(Assignment): Print the records below exactly; all of them are needed.

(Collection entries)
▽

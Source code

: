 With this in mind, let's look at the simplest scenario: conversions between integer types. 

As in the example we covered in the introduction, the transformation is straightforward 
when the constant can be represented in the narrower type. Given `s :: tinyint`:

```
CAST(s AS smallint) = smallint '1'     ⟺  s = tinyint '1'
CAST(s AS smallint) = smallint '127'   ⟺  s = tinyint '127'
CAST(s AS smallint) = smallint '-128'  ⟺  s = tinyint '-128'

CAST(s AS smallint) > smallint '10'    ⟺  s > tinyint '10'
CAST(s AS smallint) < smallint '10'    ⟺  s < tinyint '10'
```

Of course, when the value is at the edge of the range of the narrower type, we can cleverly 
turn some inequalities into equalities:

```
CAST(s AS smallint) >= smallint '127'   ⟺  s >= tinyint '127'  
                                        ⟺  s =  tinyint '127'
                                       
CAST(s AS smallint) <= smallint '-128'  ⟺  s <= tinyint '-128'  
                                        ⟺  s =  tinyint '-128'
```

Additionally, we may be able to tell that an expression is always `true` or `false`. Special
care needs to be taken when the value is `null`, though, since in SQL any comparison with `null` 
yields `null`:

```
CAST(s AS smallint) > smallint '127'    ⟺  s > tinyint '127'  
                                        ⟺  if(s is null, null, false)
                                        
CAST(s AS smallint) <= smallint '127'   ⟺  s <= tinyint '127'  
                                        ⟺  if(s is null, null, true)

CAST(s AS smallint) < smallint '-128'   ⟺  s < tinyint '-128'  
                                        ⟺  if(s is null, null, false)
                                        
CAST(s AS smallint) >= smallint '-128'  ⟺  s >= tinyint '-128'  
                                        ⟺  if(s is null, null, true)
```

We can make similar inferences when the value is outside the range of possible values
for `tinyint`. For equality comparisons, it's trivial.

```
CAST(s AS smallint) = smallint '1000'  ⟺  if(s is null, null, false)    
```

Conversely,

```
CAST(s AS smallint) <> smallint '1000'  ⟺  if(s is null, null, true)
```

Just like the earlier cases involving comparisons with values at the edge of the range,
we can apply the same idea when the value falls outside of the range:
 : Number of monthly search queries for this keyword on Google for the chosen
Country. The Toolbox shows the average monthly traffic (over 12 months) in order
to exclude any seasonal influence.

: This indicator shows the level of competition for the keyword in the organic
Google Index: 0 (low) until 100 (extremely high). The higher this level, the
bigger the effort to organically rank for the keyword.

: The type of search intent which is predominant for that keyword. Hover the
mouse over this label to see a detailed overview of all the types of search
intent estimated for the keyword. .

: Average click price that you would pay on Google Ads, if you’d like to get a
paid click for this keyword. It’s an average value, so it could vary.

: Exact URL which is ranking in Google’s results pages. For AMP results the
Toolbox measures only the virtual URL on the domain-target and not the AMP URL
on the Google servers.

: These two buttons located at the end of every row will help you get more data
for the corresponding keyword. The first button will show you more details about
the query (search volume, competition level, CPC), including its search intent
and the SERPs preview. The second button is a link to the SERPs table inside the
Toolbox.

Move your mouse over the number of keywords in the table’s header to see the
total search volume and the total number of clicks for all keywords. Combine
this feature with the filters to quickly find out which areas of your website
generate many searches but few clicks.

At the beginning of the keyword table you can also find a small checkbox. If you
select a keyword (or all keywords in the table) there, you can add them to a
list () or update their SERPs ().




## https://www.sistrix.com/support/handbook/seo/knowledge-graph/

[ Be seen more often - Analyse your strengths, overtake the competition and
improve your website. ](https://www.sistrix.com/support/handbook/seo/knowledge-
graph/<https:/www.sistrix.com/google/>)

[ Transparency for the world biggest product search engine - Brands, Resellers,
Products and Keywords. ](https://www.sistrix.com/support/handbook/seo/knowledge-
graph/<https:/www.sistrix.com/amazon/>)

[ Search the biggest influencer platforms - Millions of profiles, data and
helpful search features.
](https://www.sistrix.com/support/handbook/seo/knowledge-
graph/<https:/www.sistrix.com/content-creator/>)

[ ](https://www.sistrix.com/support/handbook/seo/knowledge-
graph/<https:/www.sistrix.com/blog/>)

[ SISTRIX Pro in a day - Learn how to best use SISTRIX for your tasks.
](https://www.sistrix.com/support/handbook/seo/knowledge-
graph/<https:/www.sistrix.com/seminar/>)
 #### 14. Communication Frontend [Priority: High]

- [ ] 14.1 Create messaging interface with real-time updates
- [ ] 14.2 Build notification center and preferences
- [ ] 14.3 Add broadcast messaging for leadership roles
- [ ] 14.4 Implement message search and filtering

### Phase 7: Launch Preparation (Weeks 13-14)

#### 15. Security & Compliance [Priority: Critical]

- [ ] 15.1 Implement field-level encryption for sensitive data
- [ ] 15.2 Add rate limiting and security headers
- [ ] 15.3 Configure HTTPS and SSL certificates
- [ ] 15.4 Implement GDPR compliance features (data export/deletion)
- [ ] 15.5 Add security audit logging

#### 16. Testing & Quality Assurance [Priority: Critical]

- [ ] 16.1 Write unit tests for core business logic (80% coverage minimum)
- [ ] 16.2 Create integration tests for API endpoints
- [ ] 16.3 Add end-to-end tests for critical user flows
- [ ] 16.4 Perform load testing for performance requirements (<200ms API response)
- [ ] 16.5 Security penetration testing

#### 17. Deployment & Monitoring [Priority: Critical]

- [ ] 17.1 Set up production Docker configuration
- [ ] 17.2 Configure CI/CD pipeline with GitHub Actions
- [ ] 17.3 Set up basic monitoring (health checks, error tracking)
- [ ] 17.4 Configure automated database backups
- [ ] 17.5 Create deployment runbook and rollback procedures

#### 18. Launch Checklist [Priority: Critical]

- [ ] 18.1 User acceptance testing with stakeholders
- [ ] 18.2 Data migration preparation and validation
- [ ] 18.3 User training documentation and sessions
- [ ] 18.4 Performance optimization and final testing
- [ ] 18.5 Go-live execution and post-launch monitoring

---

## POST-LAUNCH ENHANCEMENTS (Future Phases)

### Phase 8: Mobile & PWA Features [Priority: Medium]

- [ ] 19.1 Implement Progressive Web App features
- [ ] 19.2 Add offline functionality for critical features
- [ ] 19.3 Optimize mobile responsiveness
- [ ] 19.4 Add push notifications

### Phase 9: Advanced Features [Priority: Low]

△

(Your solution):
Source code

: With this in mind, let's look at the simplest scenario: conversions between integer types. 

As in the example we covered in the introduction, the transformation is straightforward 
when the constant can be represented in the narrower type. Given `s :: tinyint`:

```
CAST(s AS smallint) = smallint '1'     ⟺  s = tinyint '1'
CAST(s AS smallint) = smallint '127'   ⟺  s = tinyint '127'
CAST(s AS smallint) = smallint '-128'  ⟺  s = tinyint '-128'

CAST(s AS smallint) > smallint '10'    ⟺  s > tinyint '10'
CAST(s AS smallint) < smallint '10'    ⟺  s < tinyint '10'
```

Of course, when the value is at the edge of the range of the narrower type, we can cleverly 
turn some inequalities into equalities:

```
CAST(s AS smallint) >= smallint '127'   ⟺  s >= tinyint '127'  
                                        ⟺  s =  tinyint '127'
                                       
CAST(s AS smallint) <= smallint '-128'  ⟺  s <= tinyint '-128'  
                                        ⟺  s =  tinyint '-128'
```

Additionally, we may be able to tell that an expression is always `true` or `false`. Special
care needs to be taken when the value is `null`, though, since in SQL any comparison with `null` 
yields `null`:

```
CAST(s AS smallint) > smallint '127'    ⟺  s > tinyint '127'  
                                        ⟺  if(s is null, null, false)
                                        
CAST(s AS smallint) <= smallint '127'   ⟺  s <= tinyint '127'  
                                        ⟺  if(s is null, null, true)

CAST(s AS smallint) < smallint '-128'   ⟺  s < tinyint '-128'  
                                        ⟺  if(s is null, null, false)
                                        
CAST(s AS smallint) >= smallint '-128'  ⟺  s >= tinyint '-128'  
                                        ⟺  if(s is null, null, true)
```

We can make similar inferences when the value is outside the range of possible values
for `tinyint`. For equality comparisons, it's trivial.

```
CAST(s AS smallint) = smallint '1000'  ⟺  if(s is null, null, false)    
```

Conversely,

```
CAST(s AS smallint) <> smallint '1000'  ⟺  if(s is null, null, true)
```

Just like the earlier cases involving comparisons with values at the edge of the range,
we can apply the same idea when the value falls outside of the range:
 : Number of monthly search queries for this keyword on Google for the chosen
Country. The Toolbox shows the average monthly traffic (over 12 months) in order
to exclude any seasonal influence.

: This indicator shows the level of competition for the keyword in the organic
Google Index: 0 (low) until 100 (extremely high). The higher this level, the
bigger the effort to organically rank for the keyword.

: The type of search intent which is predominant for that keyword. Hover the
mouse over this label to see a detailed overview of all the types of search
intent estimated for the keyword. .

: Average click price that you would pay on Google Ads, if you’d like to get a
paid click for this keyword. It’s an average value, so it could vary.

: Exact URL which is ranking in Google’s results pages. For AMP results the
Toolbox measures only the virtual URL on the domain-target and not the AMP URL
on the Google servers.

: These two buttons located at the end of every row will help you get more data
for the corresponding keyword. The first button will show you more details about
the query (search volume, competition level, CPC), including its search intent
and the SERPs preview. The second button is a link to the SERPs table inside the
Toolbox.

Move your mouse over the number of keywords in the table’s header to see the
total search volume and the total number of clicks for all keywords. Combine
this feature with the filters to quickly find out which areas of your website
generate many searches but few clicks.

At the beginning of the keyword table you can also find a small checkbox. If you
select a keyword (or all keywords in the table) there, you can add them to a
list () or update their SERPs ().




## https://www.sistrix.com/support/handbook/seo/knowledge-graph/

[ Be seen more often - Analyse your strengths, overtake the competition and
improve your website. ](https://www.sistrix.com/support/handbook/seo/knowledge-
graph/<https:/www.sistrix.com/google/>)

[ Transparency for the world biggest product search engine - Brands, Resellers,
Products and Keywords. ](https://www.sistrix.com/support/handbook/seo/knowledge-
graph/<https:/www.sistrix.com/amazon/>)

[ Search the biggest influencer platforms - Millions of profiles, data and
helpful search features.
](https://www.sistrix.com/support/handbook/seo/knowledge-
graph/<https:/www.sistrix.com/content-creator/>)

[ ](https://www.sistrix.com/support/handbook/seo/knowledge-
graph/<https:/www.sistrix.com/blog/>)

[ SISTRIX Pro in a day - Learn how to best use SISTRIX for your tasks.
](https://www.sistrix.com/support/handbook/seo/knowledge-
graph/<https:/www.sistrix.com/seminar/>)
 #### 14. Communication Frontend [Priority: High]

- [ ] 14.1 Create messaging interface with real-time updates
- [ ] 14.2 Build notification center and preferences
- [ ] 14.3 Add broadcast messaging for leadership roles
- [ ] 14.4 Implement message search and filtering

### Phase 7: Launch Preparation (Weeks 13-14)

#### 15. Security & Compliance [Priority: Critical]

- [ ] 15.1 Implement field-level encryption for sensitive data
- [ ] 15.2 Add rate limiting and security headers
- [ ] 15.3 Configure HTTPS and SSL certificates
- [ ] 15.4 Implement GDPR compliance features (data export/deletion)
- [ ] 15.5 Add security audit logging

#### 16. Testing & Quality Assurance [Priority: Critical]

- [ ] 16.1 Write unit tests for core business logic (80% coverage minimum)
- [ ] 16.2 Create integration tests for API endpoints
- [ ] 16.3 Add end-to-end tests for critical user flows
- [ ] 16.4 Perform load testing for performance requirements (<200ms API response)
- [ ] 16.5 Security penetration testing

#### 17. Deployment & Monitoring [Priority: Critical]

- [ ] 17.1 Set up production Docker configuration
- [ ] 17.2 Configure CI/CD pipeline with GitHub Actions
- [ ] 17.3 Set up basic monitoring (health checks, error tracking)
- [ ] 17.4 Configure automated database backups
- [ ] 17.5 Create deployment runbook and rollback procedures

#### 18. Launch Checklist [Priority: Critical]

- [ ] 18.1 User acceptance testing with stakeholders
- [ ] 18.2 Data migration preparation and validation
- [ ] 18.3 User training documentation and sessions
- [ ] 18.4 Performance optimization and final testing
- [ ] 18.5 Go-live execution and post-launch monitoring

---

## POST-LAUNCH ENHANCEMENTS (Future Phases)

### Phase 8: Mobile & PWA Features [Priority: Medium]

- [ ] 19.1 Implement Progressive Web App features
- [ ] 19.2 Add offline functionality for critical features
- [ ] 19.3 Optimize mobile responsiveness
- [ ] 19.4 Add push notifications

### Phase 9: Advanced Features [Priority: Low]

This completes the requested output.